O Fim da Revisão do Estatuto

      No dia de ontem, o Sindicato dos Funcionários Judiciais (SFJ) anunciou, entre outras coisas, que o Ministério da Justiça considerou encerrado o processo negocial da revisão do Estatuto.

      Esta postura representa uma surpresa, por ser neste momento, mas não representa uma real surpresa, uma vez que já se esperava que a farsa negocial a que se assistiu ao longo destes anos tivesse este desfecho, embora se acreditasse que tal desfecho viesse a ocorrer saqui a alguns meses, em momento mais próximo das eleições legislativas de outubro.

      Toda uma legislatura perdida em negociações inconclusivas, com promessas, reuniões e muitas greves, tanto esforço despendido e dinheiro perdido do salário de cada um para, agora, o assunto ser abruptamente encerrado, deitando para o lixo todo o esforço desenvolvido ao longo de muitos anos.

      Consta assim da Informação Sindical do SFJ de ontem:

      «Em reunião realizada no Ministério da Justiça, no passado dia 6 de fevereiro, a SEAJ [Secretária de Estado e Adjunta da Justiça] comunicou ao SFJ que o Governo não estava em condições de responder afirmativamente às exigências estruturantes feitas pelo SFJ para a efetivação do novo estatuto socioprofissional, a saber: Vínculo laboral; Regime de avaliação; Regime remuneratório e Regime de aposentação.

      Ora, tendo o SFJ recusado liminar e determinantemente a proposta do Ministério da Justiça apresentada em dezembro último (que continha o SIADAP como regime de avaliação e progressão na carreira, cargos de chefia em regime de comissão de serviço, e ausência de tabela salarial, bem como de regime especial de aposentação), o MJ encerrou o procedimento negocial para a revisão do Estatuto nesta legislatura.»
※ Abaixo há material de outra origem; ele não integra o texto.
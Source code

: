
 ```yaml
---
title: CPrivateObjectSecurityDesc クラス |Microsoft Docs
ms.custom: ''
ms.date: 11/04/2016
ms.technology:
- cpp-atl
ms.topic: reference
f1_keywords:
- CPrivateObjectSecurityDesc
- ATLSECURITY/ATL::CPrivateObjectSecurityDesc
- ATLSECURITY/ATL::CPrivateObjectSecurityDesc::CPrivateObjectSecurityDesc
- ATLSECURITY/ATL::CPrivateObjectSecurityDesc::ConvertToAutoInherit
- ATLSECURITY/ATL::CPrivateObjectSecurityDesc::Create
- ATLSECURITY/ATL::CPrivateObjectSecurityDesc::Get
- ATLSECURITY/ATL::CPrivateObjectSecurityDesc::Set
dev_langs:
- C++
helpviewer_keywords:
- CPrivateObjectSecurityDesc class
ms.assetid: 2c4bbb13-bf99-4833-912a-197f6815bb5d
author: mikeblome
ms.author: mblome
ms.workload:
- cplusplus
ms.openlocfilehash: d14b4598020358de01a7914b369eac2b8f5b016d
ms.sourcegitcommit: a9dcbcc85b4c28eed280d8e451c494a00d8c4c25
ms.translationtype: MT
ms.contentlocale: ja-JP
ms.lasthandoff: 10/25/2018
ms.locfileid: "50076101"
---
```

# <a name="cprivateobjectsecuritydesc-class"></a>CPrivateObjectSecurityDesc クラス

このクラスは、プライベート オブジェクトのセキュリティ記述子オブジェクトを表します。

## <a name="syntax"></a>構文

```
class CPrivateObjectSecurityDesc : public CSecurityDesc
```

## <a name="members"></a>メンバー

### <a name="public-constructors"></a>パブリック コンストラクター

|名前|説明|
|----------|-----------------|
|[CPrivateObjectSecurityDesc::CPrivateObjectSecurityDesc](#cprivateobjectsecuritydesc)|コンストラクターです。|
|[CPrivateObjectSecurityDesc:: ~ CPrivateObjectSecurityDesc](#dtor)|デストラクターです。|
      O Sindicato SFJ refere na mesma informação sindical que «O SFJ comunicou à SEAJ que considera a decisão comunicada como mais uma afronta e desconsideração para com os Oficiais de Justiça.» E, de facto, esta atitude constitui “mais uma afronta” e também mais uma “desconsideração” para com os Oficiais de Justiça. Note-se bem que não se considera “uma afronta” mas “mais uma afronta” a somar a tantas outras que sistematicamente vão ocorrendo.

      A informação sindical contém mais alguns aspetos que abordaremos durante os próximos dias, mas resta a conclusão constante da mesma informação sindical que vimos abordando. O SFJ aconselha os Oficiais de Justiça a deixarem de trabalhar gratuitamente e sem obrigação para além do horário normal de trabalho: “nem mais um minuto”.
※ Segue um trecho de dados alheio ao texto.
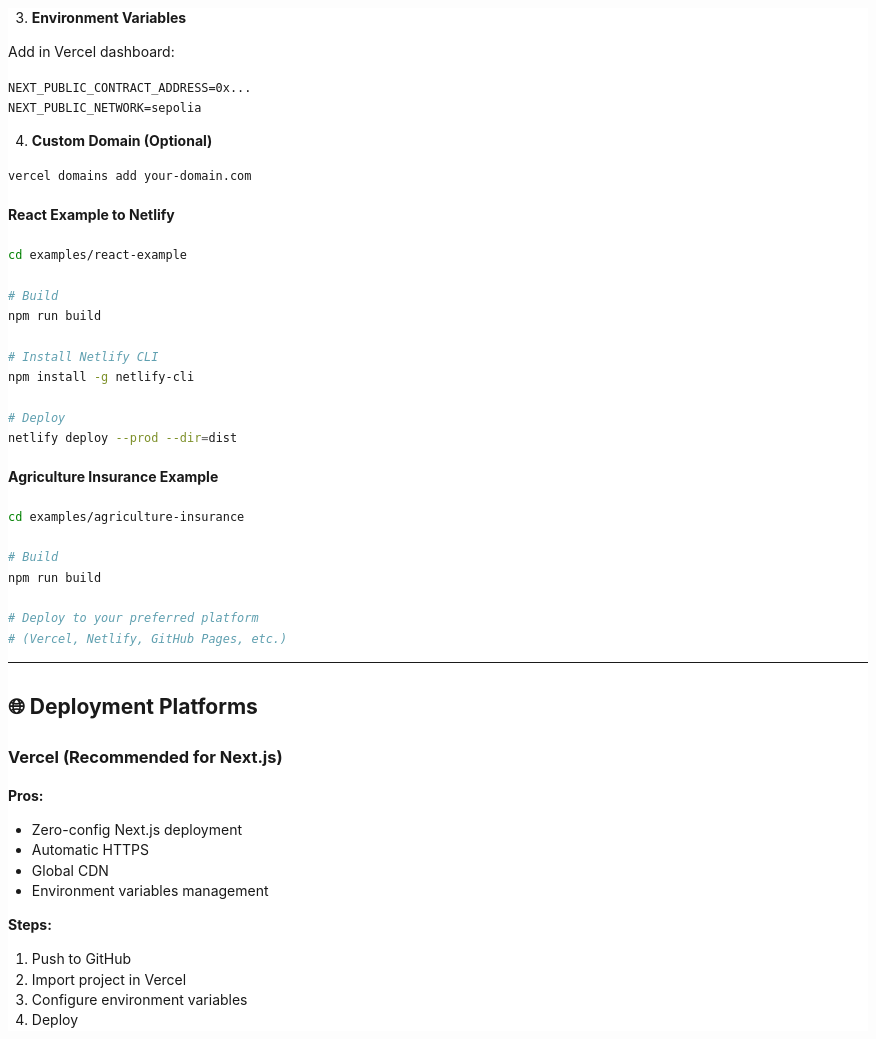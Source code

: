 3. **Environment Variables**

Add in Vercel dashboard:
```
NEXT_PUBLIC_CONTRACT_ADDRESS=0x...
NEXT_PUBLIC_NETWORK=sepolia
```

4. **Custom Domain (Optional)**
```bash
vercel domains add your-domain.com
```

#### React Example to Netlify

```bash
cd examples/react-example

# Build
npm run build

# Install Netlify CLI
npm install -g netlify-cli

# Deploy
netlify deploy --prod --dir=dist
```

#### Agriculture Insurance Example

```bash
cd examples/agriculture-insurance

# Build
npm run build

# Deploy to your preferred platform
# (Vercel, Netlify, GitHub Pages, etc.)
```

---

## 🌐 Deployment Platforms

### Vercel (Recommended for Next.js)

**Pros:**
- Zero-config Next.js deployment
- Automatic HTTPS
- Global CDN
- Environment variables management

**Steps:**
1. Push to GitHub
2. Import project in Vercel
3. Configure environment variables
4. Deploy
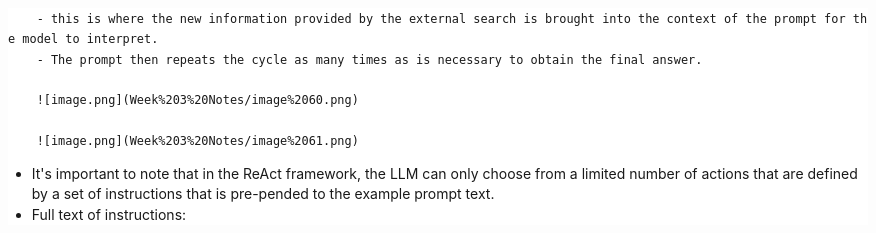         - this is where the new information provided by the external search is brought into the context of the prompt for the model to interpret.
        - The prompt then repeats the cycle as many times as is necessary to obtain the final answer.
        
        ![image.png](Week%203%20Notes/image%2060.png)
        
        ![image.png](Week%203%20Notes/image%2061.png)
        
- It's important to note that in the ReAct framework, the LLM can only choose from a limited number of actions that are defined by a set of instructions that is pre-pended to the example prompt text.
- Full text of instructions:
    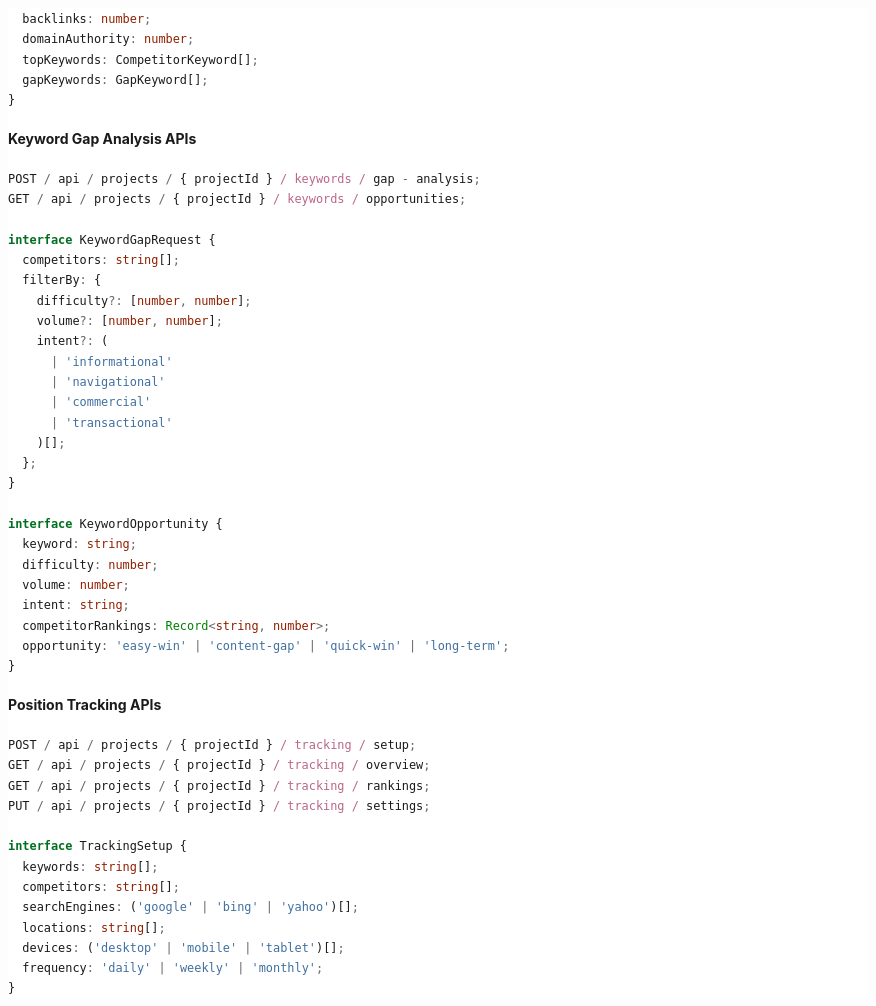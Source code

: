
 ```typescript
  backlinks: number;
  domainAuthority: number;
  topKeywords: CompetitorKeyword[];
  gapKeywords: GapKeyword[];
}
```

#### **Keyword Gap Analysis APIs**

```typescript
POST / api / projects / { projectId } / keywords / gap - analysis;
GET / api / projects / { projectId } / keywords / opportunities;

interface KeywordGapRequest {
  competitors: string[];
  filterBy: {
    difficulty?: [number, number];
    volume?: [number, number];
    intent?: (
      | 'informational'
      | 'navigational'
      | 'commercial'
      | 'transactional'
    )[];
  };
}

interface KeywordOpportunity {
  keyword: string;
  difficulty: number;
  volume: number;
  intent: string;
  competitorRankings: Record<string, number>;
  opportunity: 'easy-win' | 'content-gap' | 'quick-win' | 'long-term';
}
```

#### **Position Tracking APIs**

```typescript
POST / api / projects / { projectId } / tracking / setup;
GET / api / projects / { projectId } / tracking / overview;
GET / api / projects / { projectId } / tracking / rankings;
PUT / api / projects / { projectId } / tracking / settings;

interface TrackingSetup {
  keywords: string[];
  competitors: string[];
  searchEngines: ('google' | 'bing' | 'yahoo')[];
  locations: string[];
  devices: ('desktop' | 'mobile' | 'tablet')[];
  frequency: 'daily' | 'weekly' | 'monthly';
}
```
      «Sem prejuízo das formas de luta que a Direção Nacional venha a determinar (reunirá na próxima terça-feira, dia 12/02), entendemos que o cumprimento escrupuloso do horário de trabalho, e nem mais um minuto, é uma das melhores formas de fazer vincar ainda mais o fator decisivo do trabalho dos Oficiais de Justiça no desempenho do serviço público de justiça.»

EstatutoGovernoRasga.jpg

      Fonte: Informação Sindical do SFJ de 08FEV.